» Aim of the exercise:
Go through the listing and return every line with "amazon" in it.

» Dataset excerpts:
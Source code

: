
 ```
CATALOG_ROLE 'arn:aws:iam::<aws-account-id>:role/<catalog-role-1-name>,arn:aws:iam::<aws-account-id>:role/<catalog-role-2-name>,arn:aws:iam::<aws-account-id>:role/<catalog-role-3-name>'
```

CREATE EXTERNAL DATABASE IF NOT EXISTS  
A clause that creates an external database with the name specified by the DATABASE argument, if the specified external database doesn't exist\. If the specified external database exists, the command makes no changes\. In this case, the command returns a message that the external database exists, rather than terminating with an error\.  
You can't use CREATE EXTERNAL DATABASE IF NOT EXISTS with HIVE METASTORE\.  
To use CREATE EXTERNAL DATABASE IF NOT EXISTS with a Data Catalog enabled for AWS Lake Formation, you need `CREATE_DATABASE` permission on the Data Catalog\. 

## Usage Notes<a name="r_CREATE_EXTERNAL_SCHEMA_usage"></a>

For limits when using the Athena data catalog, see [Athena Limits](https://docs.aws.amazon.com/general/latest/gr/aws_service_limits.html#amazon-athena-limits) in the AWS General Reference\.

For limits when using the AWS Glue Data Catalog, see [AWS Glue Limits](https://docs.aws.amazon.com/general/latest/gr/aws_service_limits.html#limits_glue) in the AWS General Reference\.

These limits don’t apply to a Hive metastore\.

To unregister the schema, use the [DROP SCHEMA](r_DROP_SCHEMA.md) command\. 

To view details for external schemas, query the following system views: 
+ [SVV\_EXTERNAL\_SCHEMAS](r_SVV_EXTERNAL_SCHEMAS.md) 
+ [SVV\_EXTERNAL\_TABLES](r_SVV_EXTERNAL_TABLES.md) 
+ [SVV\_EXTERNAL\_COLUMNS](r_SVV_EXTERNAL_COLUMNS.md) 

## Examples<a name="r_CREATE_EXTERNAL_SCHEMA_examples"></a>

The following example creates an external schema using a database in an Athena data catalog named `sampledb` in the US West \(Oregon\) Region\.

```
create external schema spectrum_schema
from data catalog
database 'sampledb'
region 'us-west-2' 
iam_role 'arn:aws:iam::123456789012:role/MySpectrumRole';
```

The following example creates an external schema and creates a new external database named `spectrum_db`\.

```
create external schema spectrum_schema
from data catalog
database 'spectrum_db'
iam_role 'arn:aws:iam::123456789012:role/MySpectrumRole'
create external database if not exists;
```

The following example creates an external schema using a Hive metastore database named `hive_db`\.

» Solution below:
For limits when using the Athena data catalog, see [Athena Limits](https://docs.aws.amazon.com/general/latest/gr/aws_service_limits.html#amazon-athena-limits) in the AWS General Reference\.
For limits when using the AWS Glue Data Catalog, see [AWS Glue Limits](https://docs.aws.amazon.com/general/latest/gr/aws_service_limits.html#limits_glue) in the AWS General Reference\.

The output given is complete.